Action item: Omit all pictures. Reproduce exactly the lines from the first line of the records below through the line with "After this check".

Data extract:
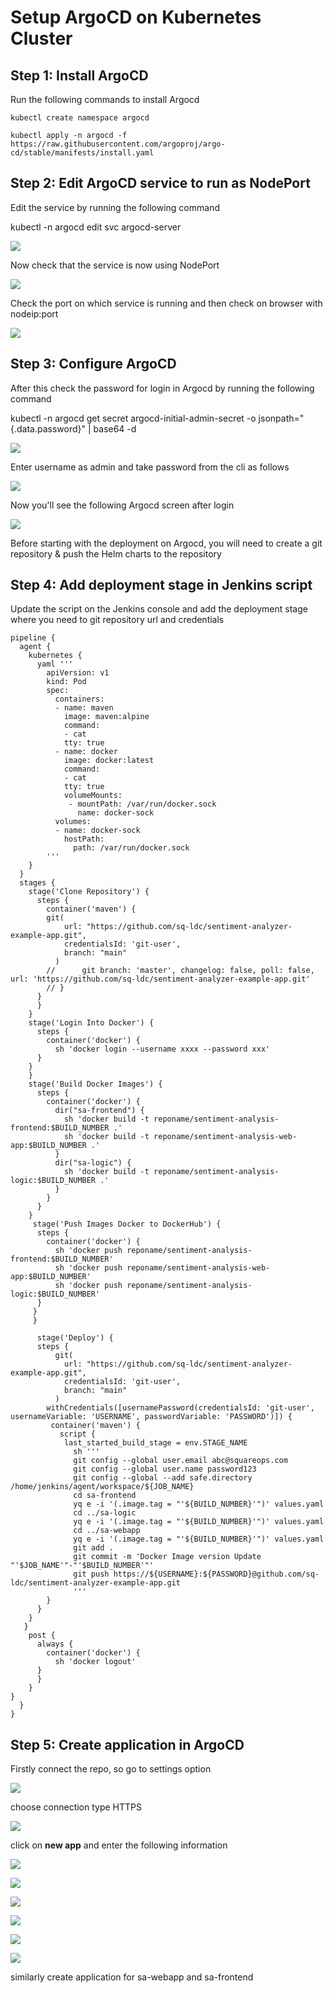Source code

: # Setup ArgoCD on Kubernetes Cluster


## Step 1: Install ArgoCD

Run the following commands to install Argocd 

```
kubectl create namespace argocd

kubectl apply -n argocd -f https://raw.githubusercontent.com/argoproj/argo-cd/stable/manifests/install.yaml

```
## Step 2: Edit ArgoCD service to run as NodePort

Edit the service by running the following command 

  kubectl -n argocd edit svc argocd-server

![](Images/b30.png)

Now check that the service is now using NodePort 

![](Images/b28.png)

Check the port on which service is running and then check on browser with nodeip:port 

![](Images/b31.png)

## Step 3: Configure ArgoCD

After this check the password for login in Argocd by running the following command 

  kubectl -n argocd get secret argocd-initial-admin-secret -o jsonpath="{.data.password}" | base64 -d

![](Images/b29.png)

Enter username as admin and take password from the cli as follows 

![](Images/b32.png)

Now you'll see the following Argocd screen after login 

![](Images/b33.png)

Before starting with the deployment on Argocd, you will need to create a git repository & push the Helm charts to the repository 

## Step 4: Add deployment stage in Jenkins script 

Update the script on the Jenkins console and add the deployment stage where you need to git repository url and credentials

```
pipeline {
  agent {
    kubernetes {
      yaml '''
        apiVersion: v1
        kind: Pod
        spec:
          containers:
          - name: maven
            image: maven:alpine
            command:
            - cat
            tty: true
          - name: docker
            image: docker:latest
            command:
            - cat
            tty: true
            volumeMounts:
             - mountPath: /var/run/docker.sock
               name: docker-sock
          volumes:
          - name: docker-sock
            hostPath:
              path: /var/run/docker.sock    
        '''
    }
  }
  stages {
    stage('Clone Repository') {
      steps {
        container('maven') {
        git(
            url: "https://github.com/sq-ldc/sentiment-analyzer-example-app.git",
            credentialsId: 'git-user',
            branch: "main"
          )
        //      git branch: 'master', changelog: false, poll: false, url: 'https://github.com/sq-ldc/sentiment-analyzer-example-app.git'
        // }
      }
      }
    }  
    stage('Login Into Docker') {
      steps {
        container('docker') {
          sh 'docker login --username xxxx --password xxx'
      }
    }
    }
    stage('Build Docker Images') {
      steps {
        container('docker') {
          dir("sa-frontend") {
            sh 'docker build -t reponame/sentiment-analysis-frontend:$BUILD_NUMBER .'
            sh 'docker build -t reponame/sentiment-analysis-web-app:$BUILD_NUMBER .'
          }
          dir("sa-logic") {
            sh 'docker build -t reponame/sentiment-analysis-logic:$BUILD_NUMBER .'
          }
        }
      }
    }
     stage('Push Images Docker to DockerHub') {
      steps {
        container('docker') {
          sh 'docker push reponame/sentiment-analysis-frontend:$BUILD_NUMBER'
          sh 'docker push reponame/sentiment-analysis-web-app:$BUILD_NUMBER'
          sh 'docker push reponame/sentiment-analysis-logic:$BUILD_NUMBER'
      }
     }
     }
  
      stage('Deploy') {
      steps {
          git(
            url: "https://github.com/sq-ldc/sentiment-analyzer-example-app.git",
            credentialsId: 'git-user',
            branch: "main"
          )
        withCredentials([usernamePassword(credentialsId: 'git-user', usernameVariable: 'USERNAME', passwordVariable: 'PASSWORD')]) {
         container('maven') {
           script {
            last_started_build_stage = env.STAGE_NAME
              sh '''
              git config --global user.email abc@squareops.com
              git config --global user.name password123
              git config --global --add safe.directory /home/jenkins/agent/workspace/${JOB_NAME}
              cd sa-frontend
              yq e -i '(.image.tag = "'${BUILD_NUMBER}'")' values.yaml
              cd ../sa-logic
              yq e -i '(.image.tag = "'${BUILD_NUMBER}'")' values.yaml
              cd ../sa-webapp
              yq e -i '(.image.tag = "'${BUILD_NUMBER}'")' values.yaml
              git add .
              git commit -m 'Docker Image version Update "'$JOB_NAME'"-"'$BUILD_NUMBER'"'
              git push https://${USERNAME}:${PASSWORD}@github.com/sq-ldc/sentiment-analyzer-example-app.git           
              '''
        }
      }
    }
   }
    post {
      always {
        container('docker') {
          sh 'docker logout'
      }
      }
    }
}
  }
}
```
## Step 5: Create application in ArgoCD

Firstly connect the repo, so go to settings option 

![](Images/b34.png)

choose connection type HTTPS 

![](Images/b35.png)

click on **new app** and enter the following information 

![](Images/b36.png)

![](Images/b37.png)

![](Images/b38.png)

![](Images/b39.png)

![](Images/b40.png)

![](Images/b41.png)

similarly create application for sa-webapp and sa-frontend 

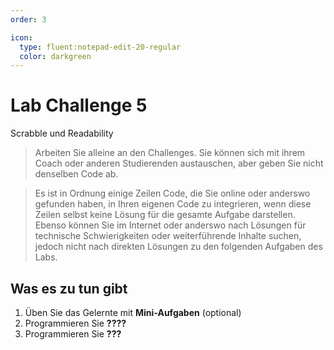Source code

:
 ```yaml
---
order: 3

icon:
  type: fluent:notepad-edit-20-regular
  color: darkgreen
---
```


# Lab Challenge 5

Scrabble und Readability

> Arbeiten Sie alleine an den Challenges. Sie können sich mit ihrem Coach oder anderen Studierenden austauschen, aber geben Sie nicht denselben Code ab. 

> Es ist in Ordnung einige Zeilen Code, die Sie online oder anderswo gefunden haben, in Ihren eigenen Code zu integrieren, wenn diese Zeilen selbst keine Lösung für die gesamte Aufgabe darstellen. Ebenso können Sie im Internet oder anderswo nach Lösungen für technische Schwierigkeiten oder weiterführende Inhalte suchen, jedoch nicht nach direkten Lösungen zu den folgenden Aufgaben des Labs.

## Was es zu tun gibt 

1. Üben Sie das Gelernte mit **Mini-Aufgaben** (optional)
2. Programmieren Sie **????**
3. Programmieren Sie **???**



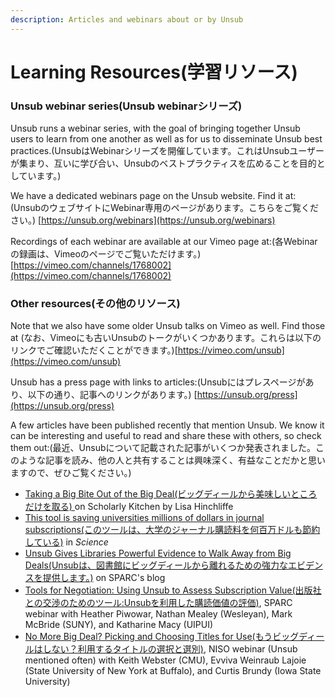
```yaml
---
description: Articles and webinars about or by Unsub
---
```


# Learning Resources(学習リソース)

### Unsub webinar series(Unsub webinarシリーズ)

Unsub runs a webinar series, with the goal of bringing together Unsub users to learn from one another as well as for us to disseminate Unsub best practices.(UnsubはWebinarシリーズを開催しています。これはUnsubユーザーが集まり、互いに学び合い、Unsubのベストプラクティスを広めることを目的としています。)&#x20;

We have a dedicated webinars page on the Unsub website. Find it at:(UnsubのウェブサイトにWebinar専用のページがあります。こちらをご覧ください。) [https://unsub.org/webinars](https://unsub.org/webinars)

Recordings of each webinar are available at our Vimeo page at:(各Webinarの録画は、Vimeoのページでご覧いただけます。) [https://vimeo.com/channels/1768002](https://vimeo.com/channels/1768002)

### Other resources(その他のリソース)

Note that we also have some older Unsub talks on Vimeo as well. Find those at (なお、Vimeoにも古いUnsubのトークがいくつかあります。これらは以下のリンクでご確認いただくことができます。)[https://vimeo.com/unsub](https://vimeo.com/unsub)

Unsub has a press page with links to articles:(Unsubにはプレスページがあり、以下の通り、記事へのリンクがあります。) [https://unsub.org/press](https://unsub.org/press)

A few articles have been published recently that mention Unsub. We know it can be interesting and useful to read and share these with others, so check them out:(最近、Unsubについて記載された記事がいくつか発表されました。このような記事を読み、他の人と共有することは興味深く、有益なことだかと思いますので、ぜひご覧ください。)

* [Taking a Big Bite Out of the Big Deal(ビッグディールから美味しいところだけを取る) ](https://scholarlykitchen.sspnet.org/2020/05/19/taking-a-big-bite-out-of-the-big-deal/)on Scholarly Kitchen by Lisa Hinchliffe
* [This tool is saving universities millions of dollars in journal subscriptions(このツールは、大学のジャーナル購読料を何百万ドルも節約している)](https://www.sciencemag.org/news/2020/07/tool-saving-universities-millions-dollars-journal-subscriptions) in _Science_
* [Unsub Gives Libraries Powerful Evidence to Walk Away from Big Deals(Unsubは、図書館にビッグディールから離れるための強力なエビデンスを提供します。)](https://sparcopen.org/news/2020/unsub-gives-libraries-powerful-evidence-to-walk-away-from-big-deals/) on SPARC's blog
* [Tools for Negotiation: Using Unsub to Assess Subscription Value(出版社との交渉のためのツール:Unsubを利用した購読価値の評価)](https://us02web.zoom.us/rec/play/6ZQqd-D-qj03HYeS5ASDBv4rW9TuLKus0SZPr6VexErmUHIAMFGnZbNGYbRfWMJqTCSu1P1QU\_dND0Is?continueMode=true), SPARC webinar with Heather Piwowar, Nathan Mealey (Wesleyan), Mark McBride (SUNY), and Katharine Macy (UIPUI)
* [No More Big Deal? Picking and Choosing Titles for Use(もうビッグディールはしない？利用するタイトルの選択と選別)](https://www.niso.org/events/2020/07/no-more-big-deal-picking-and-choosing-titles-use), NISO webinar (Unsub mentioned often) with Keith Webster (CMU), Evviva Weinraub Lajoie (State University of New York at Buffalo), and Curtis Brundy (Iowa State University)
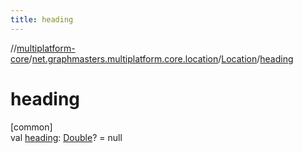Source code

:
 ```yaml
---
title: heading
---
```

//[multiplatform-core](../../../index.html)/[net.graphmasters.multiplatform.core.location](../index.html)/[Location](index.html)/[heading](heading.html)



# heading



[common]\
val [heading](heading.html): [Double](https://kotlinlang.org/api/latest/jvm/stdlib/kotlin/-double/index.html)? = null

Answer section:
Source code

: # Setup ArgoCD on Kubernetes Cluster


## Step 1: Install ArgoCD

Run the following commands to install Argocd 

```
kubectl create namespace argocd

kubectl apply -n argocd -f https://raw.githubusercontent.com/argoproj/argo-cd/stable/manifests/install.yaml

```
## Step 2: Edit ArgoCD service to run as NodePort

Edit the service by running the following command 

  kubectl -n argocd edit svc argocd-server

![](Images/b30.png)

Now check that the service is now using NodePort 

![](Images/b28.png)

Check the port on which service is running and then check on browser with nodeip:port 

![](Images/b31.png)

## Step 3: Configure ArgoCD

After this check the password for login in Argocd by running the following command 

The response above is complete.